Pictures stay out. All the rest of the records must be repeated exactly.
═══ RECORDS SHOWN
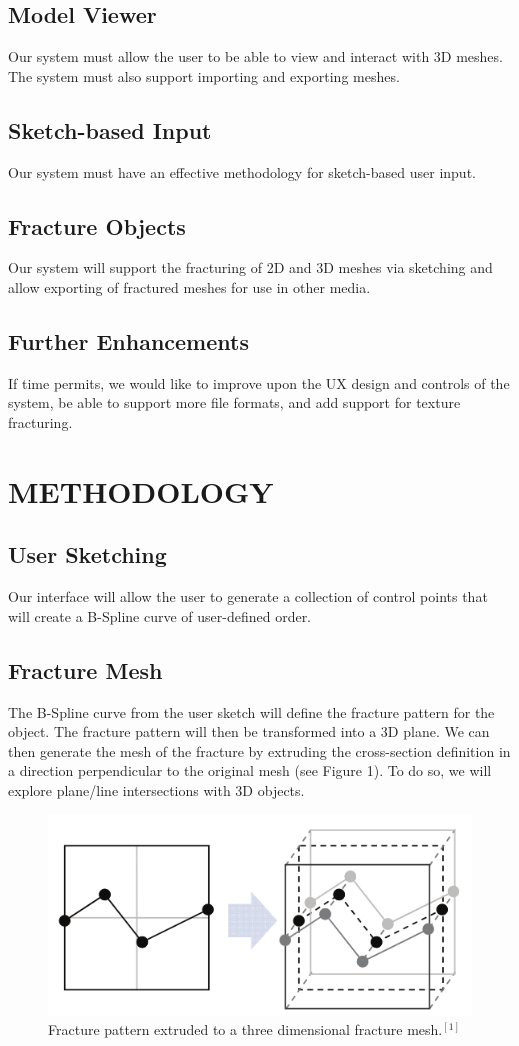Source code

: \documentclass[titlepage, 11pt]{article}
\begin{document}
\subsection{Model Viewer}
Our system must allow the user to be able to view and interact with 3D meshes. The system must also support importing and exporting meshes.
\subsection{Sketch-based Input}
Our system must have an effective methodology for sketch-based user input.
\subsection{Fracture Objects}
Our system will support the fracturing of 2D and 3D meshes via sketching and allow exporting of fractured meshes for use in other media.
\subsection{Further Enhancements}
If time permits, we would like to improve upon the UX design and controls of the system, be able to support more file formats, and add support for texture fracturing.
\section{METHODOLOGY}
\subsection{User Sketching}
Our interface will allow the user to generate a collection of control points that will create a B-Spline curve of user-defined order.
\subsection{Fracture Mesh}
The B-Spline curve from the user sketch will define the fracture pattern for the object. The fracture pattern will then be transformed into a 3D plane. We can then generate the mesh of the fracture by extruding the cross-section definition in a direction perpendicular to the original mesh (see Figure 1). To do so, we will explore plane/line intersections with 3D objects.
\begin{figure}
\begin{center}
\includegraphics[scale=0.4]{fracture_pattern.png}
\caption{Fracture pattern extruded to a three dimensional fracture mesh.$^{[1]}$}
\end{center}
\end{figure}
\end{document}
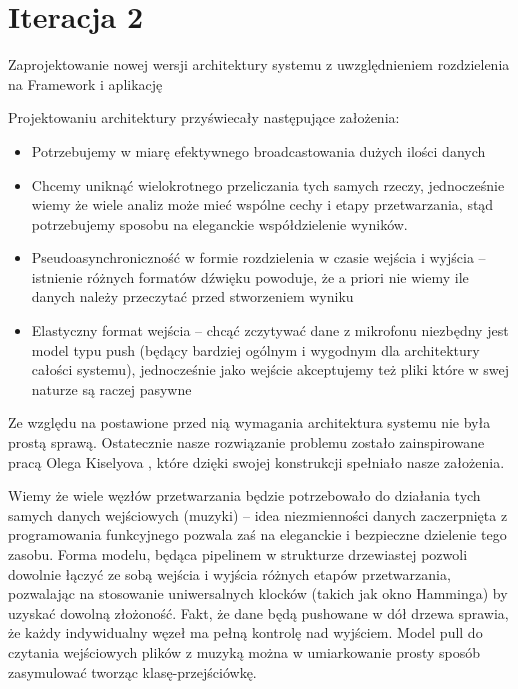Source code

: \section{Iteracja 2}
\begin{Note}


Zaprojektowanie nowej wersji architektury systemu z uwzględnieniem rozdzielenia na Framework i aplikację


Projektowaniu architektury przyświecały następujące założenia:
\begin{itemize}

    \item Potrzebujemy w miarę efektywnego broadcastowania dużych ilości danych
    \item Chcemy uniknąć wielokrotnego przeliczania tych samych rzeczy, jednocześnie wiemy że wiele analiz może mieć wspólne cechy i etapy przetwarzania, stąd potrzebujemy sposobu na eleganckie współdzielenie wyników.
    \item Pseudoasynchroniczność w formie rozdzielenia w czasie wejścia i wyjścia -- istnienie różnych formatów dźwięku powoduje, że a priori nie wiemy ile danych należy przeczytać przed stworzeniem wyniku
    \item Elastyczny format wejścia -- chcąć zczytywać dane z mikrofonu niezbędny jest model typu push (będący bardziej ogólnym i wygodnym dla architektury całości systemu), jednocześnie jako wejście akceptujemy też pliki które w swej naturze są raczej pasywne

\end{itemize}

Ze względu na postawione przed nią wymagania architektura systemu nie była prostą sprawą.
Ostatecznie nasze rozwiązanie problemu zostało zainspirowane pracą Olega Kiselyova \cite{kiselyov}, które dzięki swojej konstrukcji spełniało nasze założenia.

Wiemy że wiele węzłów przetwarzania będzie potrzebowało do działania tych samych danych wejściowych
(muzyki) -- idea niezmienności danych zaczerpnięta z programowania funkcyjnego pozwala zaś na eleganckie i bezpieczne dzielenie tego zasobu. Forma modelu, będąca pipelinem w strukturze drzewiastej pozwoli dowolnie łączyć ze sobą wejścia i wyjścia różnych etapów przetwarzania, pozwalając na stosowanie uniwersalnych klocków (takich jak okno Hamminga) by uzyskać dowolną złożoność. Fakt, że dane będą pushowane w dół drzewa sprawia, że każdy indywidualny węzeł ma pełną kontrolę nad wyjściem. Model pull do czytania wejściowych plików z muzyką można w umiarkowanie prosty sposób zasymulować tworząc klasę-przejściówkę.


\end{Note}
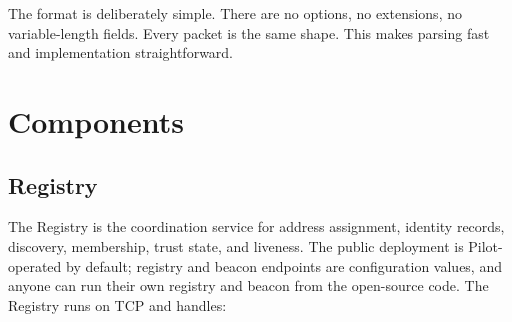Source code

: \documentclass[11pt,a4paper]{article}
\begin{document}
The format is deliberately simple. There are no options, no extensions, no variable-length fields. Every packet is the same shape. This makes parsing fast and implementation straightforward.

\section{Components}

\subsection{Registry}

The Registry is the coordination service for address assignment, identity records, discovery, membership, trust state, and liveness. The public deployment is Pilot-operated by default; registry and beacon endpoints are configuration values, and anyone can run their own registry and beacon from the open-source code. The Registry runs on TCP and handles:
\end{document}
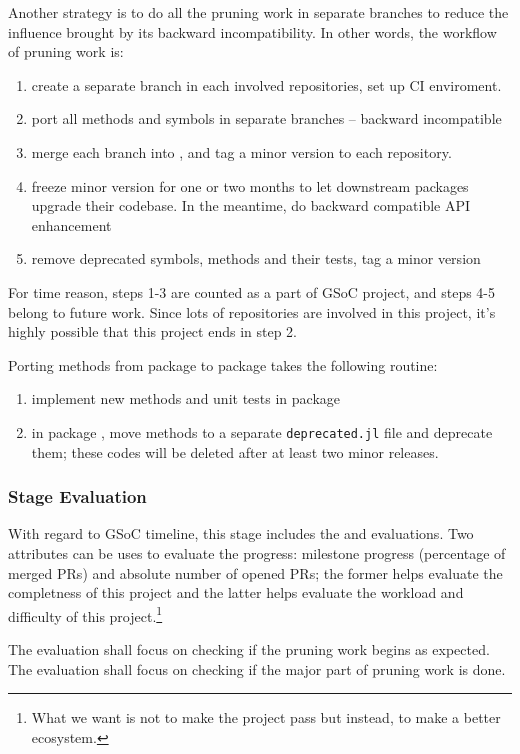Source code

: \newcommand{\packageA}{package \sname{A}\xspace}
\newcommand{\packageB}{package \sname{B}\xspace}
Another strategy is to do all the pruning work in separate branches to reduce the influence brought by its backward incompatibility. In other words, the workflow of pruning work is:
\begin{enumerate}
    \item create a separate branch  in each involved repositories, set up CI enviroment.
    \item port all methods and symbols in separate branches -- backward incompatible
    \item merge each branch into , and tag a minor version to each repository.
    \item freeze minor version for one or two months to let downstream packages upgrade their codebase. In the meantime, do backward compatible API enhancement
    \item remove deprecated symbols, methods and their tests, tag a minor version
\end{enumerate}
For time reason, steps 1-3 are counted as a part of GSoC project, and steps 4-5 belong to future work. Since lots of repositories are involved in this project, it's highly possible that this project ends in step 2.\par

Porting methods from \packageA to \packageB takes the following routine:
\begin{enumerate}
    \item implement new methods and unit tests in \packageB
    \item in \packageA, move methods to a separate \texttt{deprecated.jl} file and deprecate them; these codes will be deleted after at least two minor releases.
\end{enumerate}

\subsubsection*{Stage Evaluation}

With regard to GSoC timeline, this stage includes the  and  evaluations. Two attributes can be uses to evaluate the progress: milestone progress (percentage of merged PRs) and absolute number of opened PRs; the former helps evaluate the completness of this project and the latter helps evaluate the workload and difficulty of this project.\footnote{What we want is not to make the project pass but instead, to make \images{} a better ecosystem.}

The  evaluation shall focus on checking if the pruning work begins as expected. The  evaluation shall focus on checking if the major part of pruning work is done.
══════
* TASK OUTPUT:
Source code

: \documentclass[titlepage, 11pt]{article}
\begin{document}
\subsection{Model Viewer}
Our system must allow the user to be able to view and interact with 3D meshes. The system must also support importing and exporting meshes.
\subsection{Sketch-based Input}
Our system must have an effective methodology for sketch-based user input.
\subsection{Fracture Objects}
Our system will support the fracturing of 2D and 3D meshes via sketching and allow exporting of fractured meshes for use in other media.
\subsection{Further Enhancements}
If time permits, we would like to improve upon the UX design and controls of the system, be able to support more file formats, and add support for texture fracturing.
\section{METHODOLOGY}
\subsection{User Sketching}
Our interface will allow the user to generate a collection of control points that will create a B-Spline curve of user-defined order.
\subsection{Fracture Mesh}
The B-Spline curve from the user sketch will define the fracture pattern for the object. The fracture pattern will then be transformed into a 3D plane. We can then generate the mesh of the fracture by extruding the cross-section definition in a direction perpendicular to the original mesh (see Figure 1). To do so, we will explore plane/line intersections with 3D objects.
\begin{figure}
\begin{center}
\includegraphics[scale=0.4]{fracture_pattern.png}
\caption{Fracture pattern extruded to a three dimensional fracture mesh.$^{[1]}$}
\end{center}
\end{figure}
\end{document}
Source code

: \section{Iteracja 2}
\begin{Note}


Zaprojektowanie nowej wersji architektury systemu z uwzględnieniem rozdzielenia na Framework i aplikację


Projektowaniu architektury przyświecały następujące założenia:
\begin{itemize}

    \item Potrzebujemy w miarę efektywnego broadcastowania dużych ilości danych
    \item Chcemy uniknąć wielokrotnego przeliczania tych samych rzeczy, jednocześnie wiemy że wiele analiz może mieć wspólne cechy i etapy przetwarzania, stąd potrzebujemy sposobu na eleganckie współdzielenie wyników.
    \item Pseudoasynchroniczność w formie rozdzielenia w czasie wejścia i wyjścia -- istnienie różnych formatów dźwięku powoduje, że a priori nie wiemy ile danych należy przeczytać przed stworzeniem wyniku
    \item Elastyczny format wejścia -- chcąć zczytywać dane z mikrofonu niezbędny jest model typu push (będący bardziej ogólnym i wygodnym dla architektury całości systemu), jednocześnie jako wejście akceptujemy też pliki które w swej naturze są raczej pasywne

\end{itemize}

Ze względu na postawione przed nią wymagania architektura systemu nie była prostą sprawą.
Ostatecznie nasze rozwiązanie problemu zostało zainspirowane pracą Olega Kiselyova \cite{kiselyov}, które dzięki swojej konstrukcji spełniało nasze założenia.

Wiemy że wiele węzłów przetwarzania będzie potrzebowało do działania tych samych danych wejściowych
(muzyki) -- idea niezmienności danych zaczerpnięta z programowania funkcyjnego pozwala zaś na eleganckie i bezpieczne dzielenie tego zasobu. Forma modelu, będąca pipelinem w strukturze drzewiastej pozwoli dowolnie łączyć ze sobą wejścia i wyjścia różnych etapów przetwarzania, pozwalając na stosowanie uniwersalnych klocków (takich jak okno Hamminga) by uzyskać dowolną złożoność. Fakt, że dane będą pushowane w dół drzewa sprawia, że każdy indywidualny węzeł ma pełną kontrolę nad wyjściem. Model pull do czytania wejściowych plików z muzyką można w umiarkowanie prosty sposób zasymulować tworząc klasę-przejściówkę.


\end{Note}
Source code

: \documentclass[11pt,a4paper]{article}
\begin{document}
The format is deliberately simple. There are no options, no extensions, no variable-length fields. Every packet is the same shape. This makes parsing fast and implementation straightforward.

\section{Components}

\subsection{Registry}

The Registry is the coordination service for address assignment, identity records, discovery, membership, trust state, and liveness. The public deployment is Pilot-operated by default; registry and beacon endpoints are configuration values, and anyone can run their own registry and beacon from the open-source code. The Registry runs on TCP and handles:
\end{document}
Source code

: \newcommand{\packageA}{package \sname{A}\xspace}
\newcommand{\packageB}{package \sname{B}\xspace}
Another strategy is to do all the pruning work in separate branches to reduce the influence brought by its backward incompatibility. In other words, the workflow of pruning work is:
\begin{enumerate}
    \item create a separate branch  in each involved repositories, set up CI enviroment.
    \item port all methods and symbols in separate branches -- backward incompatible
    \item merge each branch into , and tag a minor version to each repository.
    \item freeze minor version for one or two months to let downstream packages upgrade their codebase. In the meantime, do backward compatible API enhancement
    \item remove deprecated symbols, methods and their tests, tag a minor version
\end{enumerate}
For time reason, steps 1-3 are counted as a part of GSoC project, and steps 4-5 belong to future work. Since lots of repositories are involved in this project, it's highly possible that this project ends in step 2.\par

Porting methods from \packageA to \packageB takes the following routine:
\begin{enumerate}
    \item implement new methods and unit tests in \packageB
    \item in \packageA, move methods to a separate \texttt{deprecated.jl} file and deprecate them; these codes will be deleted after at least two minor releases.
\end{enumerate}

\subsubsection*{Stage Evaluation}

With regard to GSoC timeline, this stage includes the  and  evaluations. Two attributes can be uses to evaluate the progress: milestone progress (percentage of merged PRs) and absolute number of opened PRs; the former helps evaluate the completness of this project and the latter helps evaluate the workload and difficulty of this project.\footnote{What we want is not to make the project pass but instead, to make \images{} a better ecosystem.}

The  evaluation shall focus on checking if the pruning work begins as expected. The  evaluation shall focus on checking if the major part of pruning work is done.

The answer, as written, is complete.